[Required action] Each record below should be set down exactly.

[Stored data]
=-=-=-=-=
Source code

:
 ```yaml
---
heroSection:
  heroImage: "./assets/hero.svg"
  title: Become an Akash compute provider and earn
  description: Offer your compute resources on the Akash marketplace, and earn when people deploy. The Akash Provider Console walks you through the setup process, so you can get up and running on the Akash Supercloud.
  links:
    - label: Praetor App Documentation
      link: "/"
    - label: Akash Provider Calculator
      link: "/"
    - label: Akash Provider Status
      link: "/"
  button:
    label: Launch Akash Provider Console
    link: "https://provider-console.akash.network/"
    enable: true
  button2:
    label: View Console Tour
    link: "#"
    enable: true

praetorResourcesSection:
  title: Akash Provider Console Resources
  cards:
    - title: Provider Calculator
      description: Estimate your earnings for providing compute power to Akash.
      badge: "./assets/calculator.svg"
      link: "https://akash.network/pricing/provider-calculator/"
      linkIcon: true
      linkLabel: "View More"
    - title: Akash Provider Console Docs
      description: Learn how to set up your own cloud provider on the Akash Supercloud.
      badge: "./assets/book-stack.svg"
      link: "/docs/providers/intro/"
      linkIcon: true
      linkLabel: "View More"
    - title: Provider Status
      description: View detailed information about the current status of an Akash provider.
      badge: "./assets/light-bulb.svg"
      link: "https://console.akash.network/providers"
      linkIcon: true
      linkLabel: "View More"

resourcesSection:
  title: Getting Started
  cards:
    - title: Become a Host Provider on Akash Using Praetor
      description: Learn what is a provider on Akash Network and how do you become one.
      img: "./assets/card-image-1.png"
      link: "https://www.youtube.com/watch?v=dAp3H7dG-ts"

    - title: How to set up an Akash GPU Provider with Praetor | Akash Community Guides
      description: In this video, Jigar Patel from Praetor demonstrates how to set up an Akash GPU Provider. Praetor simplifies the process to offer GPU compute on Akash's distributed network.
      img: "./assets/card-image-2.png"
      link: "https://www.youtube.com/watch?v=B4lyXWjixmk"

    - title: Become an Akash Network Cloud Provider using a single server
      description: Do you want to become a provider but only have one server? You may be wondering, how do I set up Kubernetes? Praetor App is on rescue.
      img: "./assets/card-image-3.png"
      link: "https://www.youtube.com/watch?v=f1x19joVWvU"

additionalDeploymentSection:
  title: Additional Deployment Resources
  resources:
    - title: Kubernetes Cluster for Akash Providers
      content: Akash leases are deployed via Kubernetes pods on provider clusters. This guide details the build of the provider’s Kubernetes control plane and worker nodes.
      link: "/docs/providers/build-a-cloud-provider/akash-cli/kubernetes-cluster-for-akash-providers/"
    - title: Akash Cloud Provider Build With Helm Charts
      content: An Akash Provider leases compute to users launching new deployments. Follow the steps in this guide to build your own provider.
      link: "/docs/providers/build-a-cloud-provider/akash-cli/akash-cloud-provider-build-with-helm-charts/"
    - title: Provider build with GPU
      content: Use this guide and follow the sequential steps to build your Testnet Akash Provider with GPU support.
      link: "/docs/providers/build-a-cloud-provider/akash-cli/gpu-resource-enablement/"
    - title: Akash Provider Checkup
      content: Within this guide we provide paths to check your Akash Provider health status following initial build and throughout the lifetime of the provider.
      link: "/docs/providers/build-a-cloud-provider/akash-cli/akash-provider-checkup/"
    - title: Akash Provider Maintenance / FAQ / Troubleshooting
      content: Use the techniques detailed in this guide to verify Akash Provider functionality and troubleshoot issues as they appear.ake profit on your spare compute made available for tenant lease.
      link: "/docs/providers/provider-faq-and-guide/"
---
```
=-=-=-=-=
[Exercise response]
Source code

:
 ```yaml
---
heroSection:
  heroImage: "./assets/hero.svg"
  title: Become an Akash compute provider and earn
  description: Offer your compute resources on the Akash marketplace, and earn when people deploy. The Akash Provider Console walks you through the setup process, so you can get up and running on the Akash Supercloud.
  links:
    - label: Praetor App Documentation
      link: "/"
    - label: Akash Provider Calculator
      link: "/"
    - label: Akash Provider Status
      link: "/"
  button:
    label: Launch Akash Provider Console
    link: "https://provider-console.akash.network/"
    enable: true
  button2:
    label: View Console Tour
    link: "#"
    enable: true

praetorResourcesSection:
  title: Akash Provider Console Resources
  cards:
    - title: Provider Calculator
      description: Estimate your earnings for providing compute power to Akash.
      badge: "./assets/calculator.svg"
      link: "https://akash.network/pricing/provider-calculator/"
      linkIcon: true
      linkLabel: "View More"
    - title: Akash Provider Console Docs
      description: Learn how to set up your own cloud provider on the Akash Supercloud.
      badge: "./assets/book-stack.svg"
      link: "/docs/providers/intro/"
      linkIcon: true
      linkLabel: "View More"
    - title: Provider Status
      description: View detailed information about the current status of an Akash provider.
      badge: "./assets/light-bulb.svg"
      link: "https://console.akash.network/providers"
      linkIcon: true
      linkLabel: "View More"

resourcesSection:
  title: Getting Started
  cards:
    - title: Become a Host Provider on Akash Using Praetor
      description: Learn what is a provider on Akash Network and how do you become one.
      img: "./assets/card-image-1.png"
      link: "https://www.youtube.com/watch?v=dAp3H7dG-ts"

    - title: How to set up an Akash GPU Provider with Praetor | Akash Community Guides
      description: In this video, Jigar Patel from Praetor demonstrates how to set up an Akash GPU Provider. Praetor simplifies the process to offer GPU compute on Akash's distributed network.
      img: "./assets/card-image-2.png"
      link: "https://www.youtube.com/watch?v=B4lyXWjixmk"

    - title: Become an Akash Network Cloud Provider using a single server
      description: Do you want to become a provider but only have one server? You may be wondering, how do I set up Kubernetes? Praetor App is on rescue.
      img: "./assets/card-image-3.png"
      link: "https://www.youtube.com/watch?v=f1x19joVWvU"

additionalDeploymentSection:
  title: Additional Deployment Resources
  resources:
    - title: Kubernetes Cluster for Akash Providers
      content: Akash leases are deployed via Kubernetes pods on provider clusters. This guide details the build of the provider’s Kubernetes control plane and worker nodes.
      link: "/docs/providers/build-a-cloud-provider/akash-cli/kubernetes-cluster-for-akash-providers/"
    - title: Akash Cloud Provider Build With Helm Charts
      content: An Akash Provider leases compute to users launching new deployments. Follow the steps in this guide to build your own provider.
      link: "/docs/providers/build-a-cloud-provider/akash-cli/akash-cloud-provider-build-with-helm-charts/"
    - title: Provider build with GPU
      content: Use this guide and follow the sequential steps to build your Testnet Akash Provider with GPU support.
      link: "/docs/providers/build-a-cloud-provider/akash-cli/gpu-resource-enablement/"
    - title: Akash Provider Checkup
      content: Within this guide we provide paths to check your Akash Provider health status following initial build and throughout the lifetime of the provider.
      link: "/docs/providers/build-a-cloud-provider/akash-cli/akash-provider-checkup/"
    - title: Akash Provider Maintenance / FAQ / Troubleshooting
      content: Use the techniques detailed in this guide to verify Akash Provider functionality and troubleshoot issues as they appear.ake profit on your spare compute made available for tenant lease.
      link: "/docs/providers/provider-faq-and-guide/"
---
```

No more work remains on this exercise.